ESO Endorsed Simulation Course: Acute Stroke Management Challenges and Decision Making Processes

24-25 January 2017, Milan, Italy

An event to remember: an unprecedented in-situ advanced simulation training course for acute stroke management endorsed by ESO took place in Niguarda Hospital, Milan, on the 24th and 25th of January. This breakthrough event drew medical professionals from all over Europe, promising high-fidelity simulation experience and the opportunity to join together and exchange expertise. As well as helping to hone their critical thinking and decision-making skills, the course allowed participants to explore the relationship between neurologists and neuroradiologists during stroke treatment, increasing the flow of communication to enable higher quality performance in acute stroke treatment. Not only did participants have the opportunity to work on simulated stroke clinical cases, but in addition they were able to experience task training of endovascular procedures of thrombectomy using a 3D flow model. All this, under the supportive supervision of esteemed professionals in the field, delivered with an infectious enthusiasm for the “simulation bug”.

Practice makes perfect. We all grow up with this “mantra”, with the knowledge that no skill is developed without practice, persistence and patience. Repetition brings mastery: this is the simple yet powerful message that reverberated throughout this unconventional training venue, a cordoned-off corridor within Niguarda hospital, buzzing with the anticipation of almost forty participants in attendance from all over Europe. Presiding over the attendees, a masterful team of instructors, neurologists and neuroradiologists: Paola Santalucia, Ignazio Santilli and Luva Valvassori from Milan; and from Lubeck, André Kemmling.
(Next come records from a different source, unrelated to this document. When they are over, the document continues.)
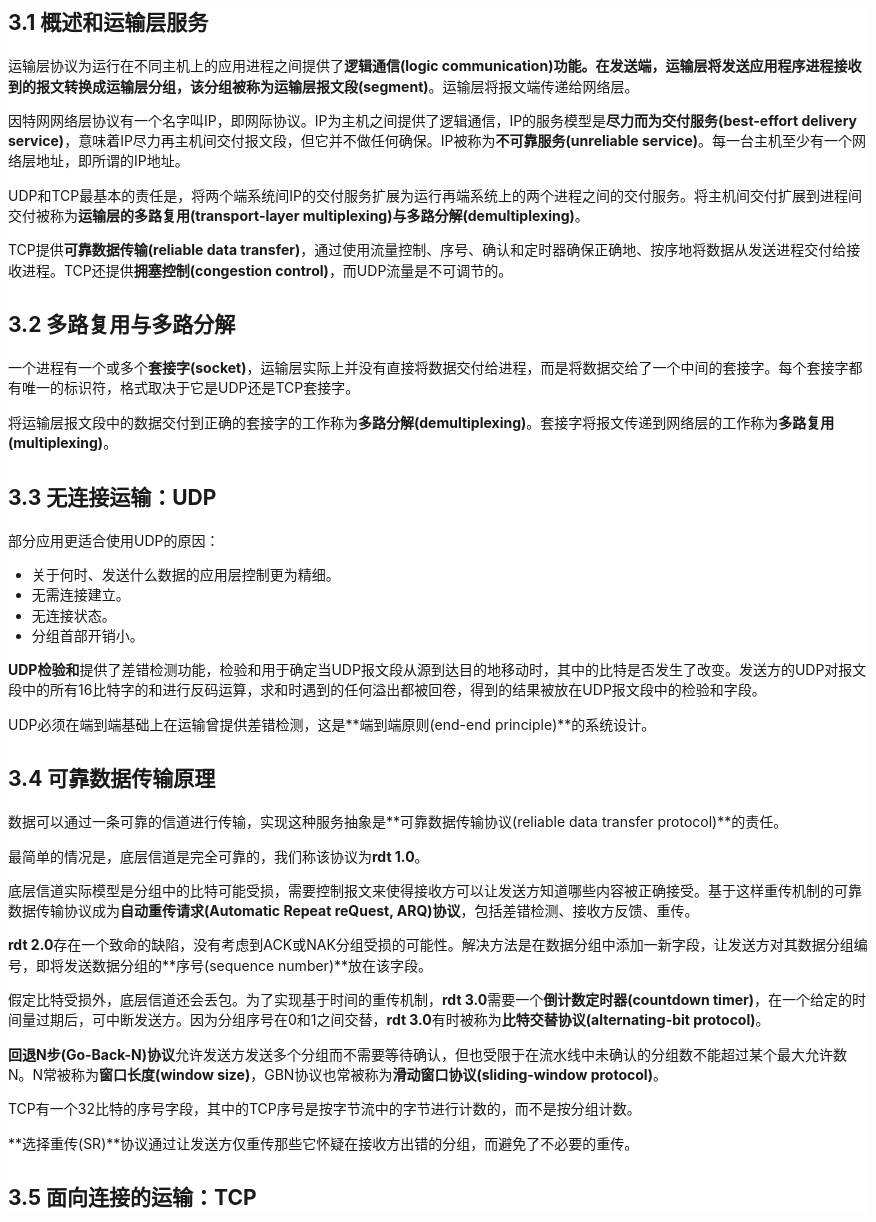 ## 3.1 概述和运输层服务

运输层协议为运行在不同主机上的应用进程之间提供了**逻辑通信(logic communication)**功能。在发送端，运输层将发送应用程序进程接收到的报文转换成运输层分组，该分组被称为运输层**报文段(segment)**。运输层将报文端传递给网络层。

因特网网络层协议有一个名字叫IP，即网际协议。IP为主机之间提供了逻辑通信，IP的服务模型是**尽力而为交付服务(best-effort delivery service)**，意味着IP尽力再主机间交付报文段，但它并不做任何确保。IP被称为**不可靠服务(unreliable service)**。每一台主机至少有一个网络层地址，即所谓的IP地址。

UDP和TCP最基本的责任是，将两个端系统间IP的交付服务扩展为运行再端系统上的两个进程之间的交付服务。将主机间交付扩展到进程间交付被称为**运输层的多路复用(transport-layer multiplexing)**与**多路分解(demultiplexing)**。

TCP提供**可靠数据传输(reliable data transfer)**，通过使用流量控制、序号、确认和定时器确保正确地、按序地将数据从发送进程交付给接收进程。TCP还提供**拥塞控制(congestion control)**，而UDP流量是不可调节的。

## 3.2 多路复用与多路分解

一个进程有一个或多个**套接字(socket)**，运输层实际上并没有直接将数据交付给进程，而是将数据交给了一个中间的套接字。每个套接字都有唯一的标识符，格式取决于它是UDP还是TCP套接字。

将运输层报文段中的数据交付到正确的套接字的工作称为**多路分解(demultiplexing)**。套接字将报文传递到网络层的工作称为**多路复用(multiplexing)**。

## 3.3 无连接运输：UDP

部分应用更适合使用UDP的原因：

* 关于何时、发送什么数据的应用层控制更为精细。
* 无需连接建立。
* 无连接状态。
* 分组首部开销小。

**UDP检验和**提供了差错检测功能，检验和用于确定当UDP报文段从源到达目的地移动时，其中的比特是否发生了改变。发送方的UDP对报文段中的所有16比特字的和进行反码运算，求和时遇到的任何溢出都被回卷，得到的结果被放在UDP报文段中的检验和字段。

UDP必须在端到端基础上在运输曾提供差错检测，这是**端到端原则(end-end principle)**的系统设计。

## 3.4 可靠数据传输原理

数据可以通过一条可靠的信道进行传输，实现这种服务抽象是**可靠数据传输协议(reliable data transfer protocol)**的责任。

最简单的情况是，底层信道是完全可靠的，我们称该协议为**rdt 1.0**。

底层信道实际模型是分组中的比特可能受损，需要控制报文来使得接收方可以让发送方知道哪些内容被正确接受。基于这样重传机制的可靠数据传输协议成为**自动重传请求(Automatic Repeat reQuest, ARQ)协议**，包括差错检测、接收方反馈、重传。

**rdt 2.0**存在一个致命的缺陷，没有考虑到ACK或NAK分组受损的可能性。解决方法是在数据分组中添加一新字段，让发送方对其数据分组编号，即将发送数据分组的**序号(sequence number)**放在该字段。

假定比特受损外，底层信道还会丢包。为了实现基于时间的重传机制，**rdt 3.0**需要一个**倒计数定时器(countdown timer)**，在一个给定的时间量过期后，可中断发送方。因为分组序号在0和1之间交替，**rdt 3.0**有时被称为**比特交替协议(alternating-bit protocol)**。

**回退N步(Go-Back-N)协议**允许发送方发送多个分组而不需要等待确认，但也受限于在流水线中未确认的分组数不能超过某个最大允许数N。N常被称为**窗口长度(window size)**，GBN协议也常被称为**滑动窗口协议(sliding-window protocol)**。

TCP有一个32比特的序号字段，其中的TCP序号是按字节流中的字节进行计数的，而不是按分组计数。

**选择重传(SR)**协议通过让发送方仅重传那些它怀疑在接收方出错的分组，而避免了不必要的重传。

## 3.5 面向连接的运输：TCP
The stage is set as the introductory presentation by neurologist Paola Santalucia unfolds, detailing the human factor; detailing the harsh reality, that in America alone the third leading cause of death is medical error. A cause, she goes on to argue, that is potentially preventable – with the use of simulation. If it’s good enough for the world of aviation, which legally requires pilots to complete their training using the simulator first designed and built by Edwin Link in 1927, then why not for the world of medicine? Statistics show that after implementation of the simulator during pilot training, the number of aircraft incidents decreased by 50%.

The two-day course incorporated two simulation methods using mannequins and simulated patients played by human beings, each  role play, in ER and in angio suite was followed by a debriefing. This is a key sequence for simulation. For the first day, a team of international simulation competitors, trained by Dr Santalucia herself, assisted in setting the mood – with the first patient arriving at the evaluation in ER. The whole Neuroradiology Department at Niguarda Hospital, Milan, was made available for the simulation setting: ER, CT scan and two Angio suites. The entire setup was connected by cables and cameras in order to project the stroke patient’s pathway on to large portable screen at the head of the corridor where all the participants were seated.
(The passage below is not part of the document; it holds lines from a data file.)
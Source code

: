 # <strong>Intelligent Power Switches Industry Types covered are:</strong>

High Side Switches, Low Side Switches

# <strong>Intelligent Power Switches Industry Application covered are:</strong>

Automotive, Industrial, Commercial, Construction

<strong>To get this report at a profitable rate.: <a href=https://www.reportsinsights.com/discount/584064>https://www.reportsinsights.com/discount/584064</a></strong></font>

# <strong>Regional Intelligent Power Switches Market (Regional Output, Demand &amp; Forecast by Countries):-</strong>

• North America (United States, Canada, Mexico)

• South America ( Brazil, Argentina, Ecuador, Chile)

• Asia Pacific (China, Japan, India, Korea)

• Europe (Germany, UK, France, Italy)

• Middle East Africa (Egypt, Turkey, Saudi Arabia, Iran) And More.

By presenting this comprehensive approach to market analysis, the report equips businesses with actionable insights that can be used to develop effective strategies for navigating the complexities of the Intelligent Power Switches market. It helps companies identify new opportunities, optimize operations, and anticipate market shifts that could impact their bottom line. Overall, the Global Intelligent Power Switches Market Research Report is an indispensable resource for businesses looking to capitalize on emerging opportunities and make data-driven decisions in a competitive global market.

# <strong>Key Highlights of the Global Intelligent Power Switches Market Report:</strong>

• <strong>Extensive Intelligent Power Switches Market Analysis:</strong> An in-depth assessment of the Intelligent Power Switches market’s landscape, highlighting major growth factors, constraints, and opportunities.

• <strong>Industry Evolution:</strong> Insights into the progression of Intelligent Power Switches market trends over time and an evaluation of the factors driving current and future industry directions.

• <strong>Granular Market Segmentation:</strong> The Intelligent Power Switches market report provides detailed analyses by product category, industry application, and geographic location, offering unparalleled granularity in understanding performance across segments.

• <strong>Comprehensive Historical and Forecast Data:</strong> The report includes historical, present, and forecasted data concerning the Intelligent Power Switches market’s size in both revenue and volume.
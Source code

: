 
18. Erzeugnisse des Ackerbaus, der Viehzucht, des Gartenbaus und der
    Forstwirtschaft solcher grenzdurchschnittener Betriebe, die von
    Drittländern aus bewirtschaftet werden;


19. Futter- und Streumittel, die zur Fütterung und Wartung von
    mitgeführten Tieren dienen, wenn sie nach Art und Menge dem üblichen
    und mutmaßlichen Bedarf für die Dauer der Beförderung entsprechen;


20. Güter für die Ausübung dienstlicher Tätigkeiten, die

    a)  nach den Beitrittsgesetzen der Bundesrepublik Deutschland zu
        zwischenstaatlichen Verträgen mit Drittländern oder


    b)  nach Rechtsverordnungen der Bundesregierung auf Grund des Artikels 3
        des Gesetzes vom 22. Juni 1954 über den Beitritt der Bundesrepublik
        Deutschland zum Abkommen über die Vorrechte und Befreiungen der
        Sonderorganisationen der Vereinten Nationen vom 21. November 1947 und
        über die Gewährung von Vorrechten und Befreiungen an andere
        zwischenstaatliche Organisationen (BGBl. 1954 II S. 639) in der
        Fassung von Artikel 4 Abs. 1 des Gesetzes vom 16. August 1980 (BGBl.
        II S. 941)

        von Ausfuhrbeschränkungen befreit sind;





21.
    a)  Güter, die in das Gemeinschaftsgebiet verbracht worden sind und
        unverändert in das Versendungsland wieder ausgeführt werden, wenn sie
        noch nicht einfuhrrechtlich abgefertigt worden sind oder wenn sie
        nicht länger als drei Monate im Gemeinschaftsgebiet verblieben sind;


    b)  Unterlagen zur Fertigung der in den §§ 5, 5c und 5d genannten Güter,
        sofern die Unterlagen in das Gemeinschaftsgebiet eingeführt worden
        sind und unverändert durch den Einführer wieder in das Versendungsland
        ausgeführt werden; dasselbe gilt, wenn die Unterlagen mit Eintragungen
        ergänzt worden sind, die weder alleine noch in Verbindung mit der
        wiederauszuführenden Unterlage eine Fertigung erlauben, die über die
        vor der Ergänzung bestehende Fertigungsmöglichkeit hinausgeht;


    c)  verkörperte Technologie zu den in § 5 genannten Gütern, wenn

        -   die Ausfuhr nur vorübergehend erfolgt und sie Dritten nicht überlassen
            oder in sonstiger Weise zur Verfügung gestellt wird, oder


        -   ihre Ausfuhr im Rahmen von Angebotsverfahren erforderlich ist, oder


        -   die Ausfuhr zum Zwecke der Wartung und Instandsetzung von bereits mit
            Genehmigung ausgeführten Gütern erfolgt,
Participants began with the first entry to ER, the clinical stage, and watched as the stretcher was then wheeled into the Angio suite to complete the endovascular treatment. The physical transition between the two locations created a depth and reality to the scenario that is not present during simple role play discussion. The participants believed in their cases.

On Day 2 the participants were introduced to the high fidelity mannequins, as well as being divided into two smaller groups that could work in parallel on different stroke cases, specifically receiving hands-on training using the Penumbra endovascular flow model simulators. After each case the “cinema lights” were turned off and the course trainers presented for the most crucial aspect of each role play: the debriefing of the case. With artful precision, trainers elicited information from participants by asking a series of mostly open questions, stimulating self-evaluation, engaging attendees and creating the attitude of learning form “mistakes”. Simulation courses as this one wholeheartedly follow Benjamin Franklin’s famous adage: ‘Tell me and I forget, teach me and I may remember, involve me and I learn.’

The final moments of the course finally arrived, but without ceremony. There were no lessons to review; no notes to go over, no information round-ups. This was a personal experience for each individual, and each took home something different. For Anita, from Macedonia, it was a clearer knowledge of the thrombectomy procedure, a procedure, she feels, that is the future of stroke treatment; for Visnja, from Serbia, it was the rewarding exchange of ideas with colleagues, plus the fresh experience of a simulation course itself. Those approached for feedback all commented on the unity of the event, citing the value of this unusual gathering, openly infected by the “simulation bug” that, hopefully, will plant a seed in each respective country.

From the development of simulation in healthcare in in the 1960s, within the field of anaestheology by Dr. David Gaba, finally the merits are being spread and experienced throughout different medical disciplines.  For all questioned, funding in their home countries was a concern for simulation centre development. However, this course also demonstrated with great force the creativity and use of ‘to-hand’ resources, such as live simulated patients instead of expensive technology, that could help those seeds to grow into trees.